F. Hallett was chosen, receiving a majority of the votes cast.
  The clerk-elect having appeared, took the following oath:

  You solemnly swear that, as clerk of the select committee of the 
House of Representatives, to which place you have been duly elected, 
you will faithfully record the proceedings of said committee and 
discharge all other duties which may be assigned you, according to the 
best of your abilities and understanding, and that you will not 
communicate or disclose the proceedings of said committee enjoined to 
be kept secret unless required to give evidence thereof as a witness in 
the course of legal proceedings. So help you God.

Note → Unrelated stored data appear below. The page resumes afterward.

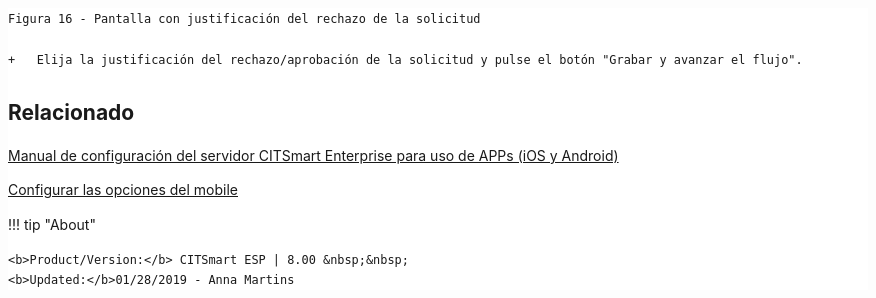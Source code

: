     Figura 16 - Pantalla con justificación del rechazo de la solicitud

    +   Elija la justificación del rechazo/aprobación de la solicitud y pulse el botón "Grabar y avanzar el flujo".


Relacionado
-------

[Manual de configuración del servidor CITSmart Enterprise para uso de APPs (iOS y Android)](/es-es/citsmart-esp-8/additional-features/mobile-and-field-service/apps/server-configuration-app-android-ios.html)

[Configurar las opciones del mobile](/es-es/citsmart-esp-8/additional-features/mobile-and-field-service/configuration/configure-mobile-options.html)


!!! tip "About"

    <b>Product/Version:</b> CITSmart ESP | 8.00 &nbsp;&nbsp;
    <b>Updated:</b>01/28/2019 - Anna Martins
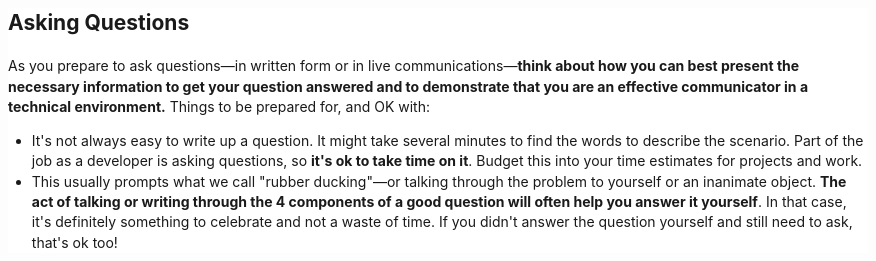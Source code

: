 

## Asking Questions

As you prepare to ask questions—in written form or in live communications—**think about how you can best present the necessary information to get your question answered and to demonstrate that you are an effective communicator in a technical environment.** Things to be prepared for, and OK with:
- It's not always easy to write up a question. It might take several minutes to find the words to describe the scenario. Part of the job as a developer is asking questions, so **it's ok to take time on it**. Budget this into your time estimates for projects and work.
- This usually prompts what we call "rubber ducking"—or talking through the problem to yourself or an inanimate object. **The act of talking or writing through the 4 components of a good question will often help you answer it yourself**. In that case, it's definitely something to celebrate and not a waste of time. If you didn't answer the question yourself and still need to ask, that's ok too!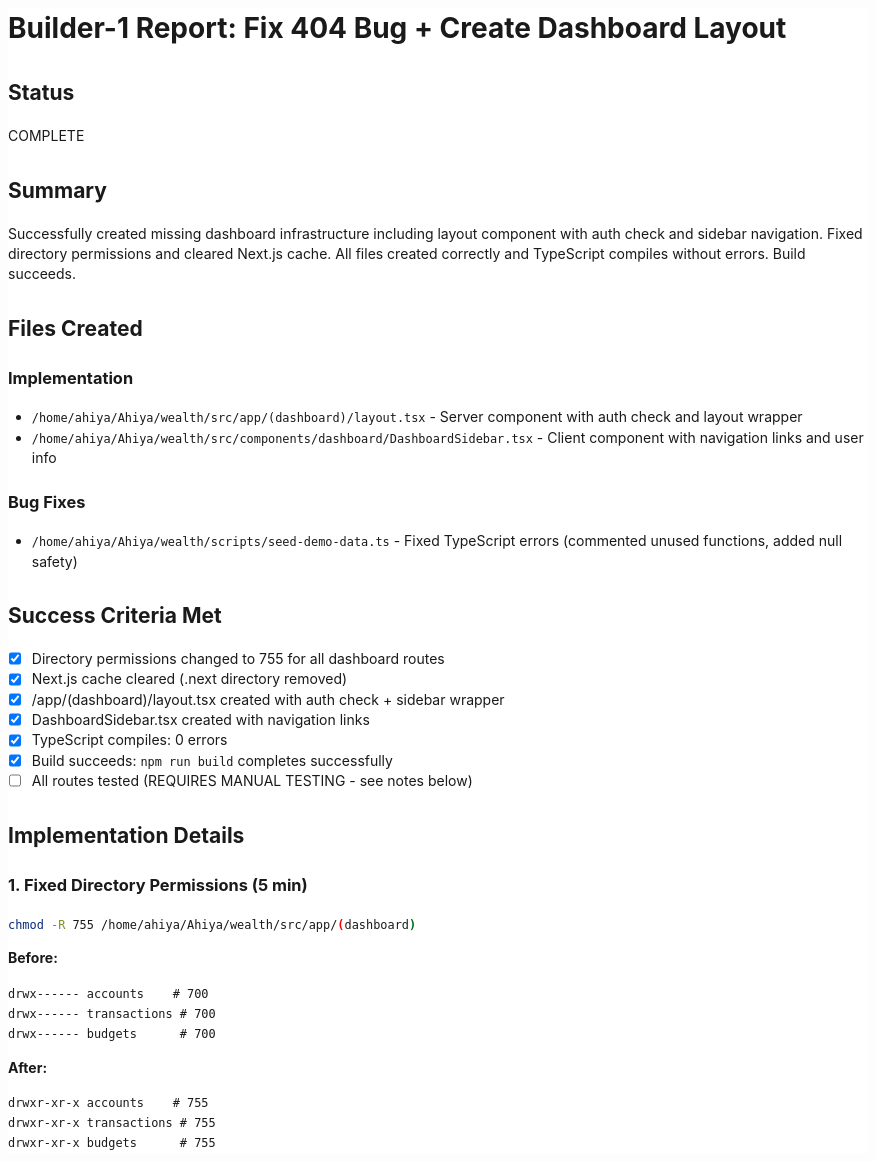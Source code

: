 # Builder-1 Report: Fix 404 Bug + Create Dashboard Layout

## Status
COMPLETE

## Summary
Successfully created missing dashboard infrastructure including layout component with auth check and sidebar navigation. Fixed directory permissions and cleared Next.js cache. All files created correctly and TypeScript compiles without errors. Build succeeds.

## Files Created

### Implementation
- `/home/ahiya/Ahiya/wealth/src/app/(dashboard)/layout.tsx` - Server component with auth check and layout wrapper
- `/home/ahiya/Ahiya/wealth/src/components/dashboard/DashboardSidebar.tsx` - Client component with navigation links and user info

### Bug Fixes
- `/home/ahiya/Ahiya/wealth/scripts/seed-demo-data.ts` - Fixed TypeScript errors (commented unused functions, added null safety)

## Success Criteria Met
- [x] Directory permissions changed to 755 for all dashboard routes
- [x] Next.js cache cleared (.next directory removed)
- [x] /app/(dashboard)/layout.tsx created with auth check + sidebar wrapper
- [x] DashboardSidebar.tsx created with navigation links
- [x] TypeScript compiles: 0 errors
- [x] Build succeeds: `npm run build` completes successfully
- [ ] All routes tested (REQUIRES MANUAL TESTING - see notes below)

## Implementation Details

### 1. Fixed Directory Permissions (5 min)
```bash
chmod -R 755 /home/ahiya/Ahiya/wealth/src/app/(dashboard)
```

**Before:**
```
drwx------ accounts    # 700
drwx------ transactions # 700
drwx------ budgets      # 700
```

**After:**
```
drwxr-xr-x accounts    # 755
drwxr-xr-x transactions # 755
drwxr-xr-x budgets      # 755
```
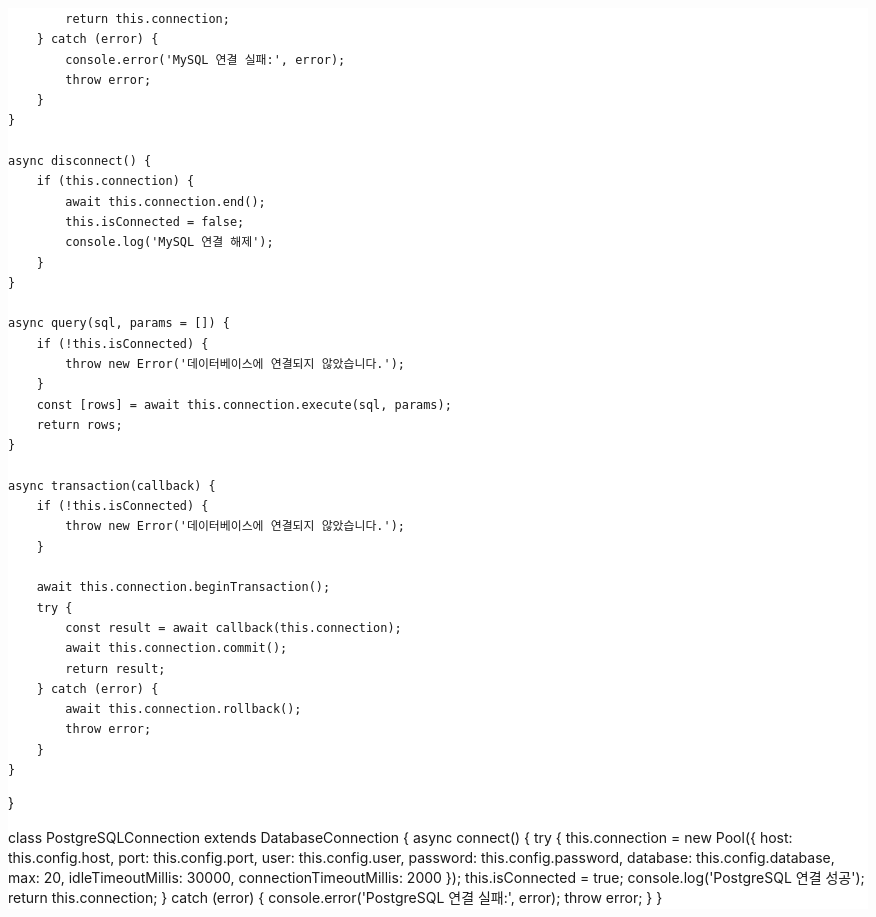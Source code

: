             return this.connection;
        } catch (error) {
            console.error('MySQL 연결 실패:', error);
            throw error;
        }
    }

    async disconnect() {
        if (this.connection) {
            await this.connection.end();
            this.isConnected = false;
            console.log('MySQL 연결 해제');
        }
    }

    async query(sql, params = []) {
        if (!this.isConnected) {
            throw new Error('데이터베이스에 연결되지 않았습니다.');
        }
        const [rows] = await this.connection.execute(sql, params);
        return rows;
    }

    async transaction(callback) {
        if (!this.isConnected) {
            throw new Error('데이터베이스에 연결되지 않았습니다.');
        }
        
        await this.connection.beginTransaction();
        try {
            const result = await callback(this.connection);
            await this.connection.commit();
            return result;
        } catch (error) {
            await this.connection.rollback();
            throw error;
        }
    }
}

class PostgreSQLConnection extends DatabaseConnection {
    async connect() {
        try {
            this.connection = new Pool({
                host: this.config.host,
                port: this.config.port,
                user: this.config.user,
                password: this.config.password,
                database: this.config.database,
                max: 20,
                idleTimeoutMillis: 30000,
                connectionTimeoutMillis: 2000
            });
            this.isConnected = true;
            console.log('PostgreSQL 연결 성공');
            return this.connection;
        } catch (error) {
            console.error('PostgreSQL 연결 실패:', error);
            throw error;
        }
    }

  4581. On January 16, 1861,\7\ in the select committee on seizure of 
forts, arsenals, etc., the reporter of the committee took the following 
affirmation:

  I, William Blair Lord, do solemnly affirm that I will support the 
Constitution of the United States, and to the best of my ability 
perform the duties of reporter and clerk to this committee and keep its 
secrets.
-----------------------------------------------------------------------
  \1\ Schuyler Colfax, of Indiana, Speaker.
  \2\ First session Thirty-sixth Congress, House Report No. 648, p. 73.
  \3\ Page 75.
  \4\ Second session Thirty-sixth Congress, House Report No. 31, 
journal of the committee, pp. 34, 35.
  \5\ House Report No. 194, second session Twenty-fourth Congress, 
journal of the committee, p. 4.
  \6\ Henry A. Wise, of Virginia, chairman.
  \7\ Second session Thirty-sixth Congress, House Report No. 91, p. 26.
Sec. 4582
  4582. On March 3, 1838,\1\ the following oath was administered to the 
clerk of the select committee appointed to investigate the 
circumstances of the death of Jonathan Cilley, of Maine:

  You do solemnly swear that, as clerk of a select committee of the 
House of Representatives, to which place you have been elected, you 
will faithfully record the proceedings of said committee and discharge 
all other duties which may be assigned you, according to the best of 
your abilities, and that you will not communicate or disclose the 
proceedings of said committee enjoined to be kept secret unless 
required to give evidence thereof as a witness in due course of legal 
proceedings. So help you God.\2\
-----------------------------------------------------------------------
  \1\ Second session Twenty-fifth Congress, House Report No. 825, p. 
149.
  \2\ This also is the form of oath taken by the clerk of the committee 
which in 1839 investigated the defalcations in the New York custom-
house. (Third session Twenty-fifth Congress, House Report No. 313, p.